In the now politically contested decision in Sabarimala, four justices (Justices Dipak Misra, A M Khanwilkar, Dhananjay Chandrachud, and Indu Malhotra) considered apt standards of constitutional morality. The first three justices fully affirmed the concept while Justice Malhotra held that a “secular polity would imply the harmonisation of the fundamental rights, which include the right of every individual, religious denomination, or sect, to practise their faith and belief in accordance with the tenets of their religion, irrespective of whether the practice is rational or logical”. The AG hails this as an “enlightened” dissent but overlooks that it is based on the very same concept that he wishes to be dead on arrival! What the dissent is really saying is that constitutional morality requires sound scrutiny from the Court concerning the tenets of religion, with which her brethren are in complete agreement. The difference between the justices does not concern the standard of constitutional morality, but the applicability in a given case. Justice Malhotra finds the “religious practice of restricting the entry of women between the ages of 10 to 50 years… in pursuance of an ‘essential religious practice’.”

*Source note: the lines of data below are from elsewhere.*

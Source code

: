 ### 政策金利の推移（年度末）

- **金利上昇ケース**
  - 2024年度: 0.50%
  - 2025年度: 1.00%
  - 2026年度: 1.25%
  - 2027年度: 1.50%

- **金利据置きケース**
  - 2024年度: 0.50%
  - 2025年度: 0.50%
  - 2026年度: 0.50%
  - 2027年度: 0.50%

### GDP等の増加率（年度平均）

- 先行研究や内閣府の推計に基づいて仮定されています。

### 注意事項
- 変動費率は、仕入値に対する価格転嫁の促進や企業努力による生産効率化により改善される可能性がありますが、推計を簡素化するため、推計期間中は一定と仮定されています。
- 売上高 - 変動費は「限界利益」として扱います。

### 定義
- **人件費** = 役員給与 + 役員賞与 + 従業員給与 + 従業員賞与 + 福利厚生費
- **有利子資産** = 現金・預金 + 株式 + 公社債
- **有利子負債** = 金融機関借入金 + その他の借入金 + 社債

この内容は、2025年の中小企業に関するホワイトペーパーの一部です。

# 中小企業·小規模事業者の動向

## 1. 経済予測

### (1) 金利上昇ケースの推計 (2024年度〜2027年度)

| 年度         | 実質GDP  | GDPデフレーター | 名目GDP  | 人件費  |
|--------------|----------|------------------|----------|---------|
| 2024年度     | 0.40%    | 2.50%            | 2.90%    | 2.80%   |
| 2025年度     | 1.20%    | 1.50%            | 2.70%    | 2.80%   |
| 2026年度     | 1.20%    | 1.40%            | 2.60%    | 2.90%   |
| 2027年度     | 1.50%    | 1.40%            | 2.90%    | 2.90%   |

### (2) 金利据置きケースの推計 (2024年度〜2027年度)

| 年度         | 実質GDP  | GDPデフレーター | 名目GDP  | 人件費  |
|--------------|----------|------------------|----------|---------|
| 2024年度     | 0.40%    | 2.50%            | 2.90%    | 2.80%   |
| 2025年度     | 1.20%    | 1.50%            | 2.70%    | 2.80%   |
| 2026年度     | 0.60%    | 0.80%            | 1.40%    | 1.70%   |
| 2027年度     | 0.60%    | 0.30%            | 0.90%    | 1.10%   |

The AG finds it “dangerous” that the “Supreme Court speak in two different voices, one says permit and other says no”, adding, that “no one knows where this fight will go”. Perhaps, the point is well taken that in construing Article 25 and 26, the Court should try to speak in one voice because of the volatility of public and political opinion. However, the Court deals with many more matters that have heavy political implications. The suggestion that the Court should always speak unanimously is neither constitutionally permissible nor desirable. We should read the AG as reiterating the suggestion that the practice of delivering a cache of decisions on the eve of the retirement of a justice leaving no time even for sharing drafts of the judgment should now cease. Instead, the CJI and the Court should devise a system of judicial conferences, which provide room for dialogue before the writing of judgments.
The AG is right to observe that it “was not proper for the court to believe that unless they interfere, the country is doomed”. But as far as I know, such a preposterous claim has never been made by the Court. Nor has it ever claimed “the powers of legislation” transcending “the supremacy over Parliament” in its appointed sphere.
The Court has the constitutional power coupled with a duty to interpret and affirm the fundamental rights and provide constitutional remedies, which is itself a fundamental right under Article 32. If these are to be castigated as “unlimited powers”, one should always recall that they are constitutional, not celestial or cosmic powers, and certainly, there are no constitutional “Kamadhenu” powers. The exercise of judicial power is subject to internal dissent and public debate, but neither should be exercised in questioning the constitutional architecture as a whole.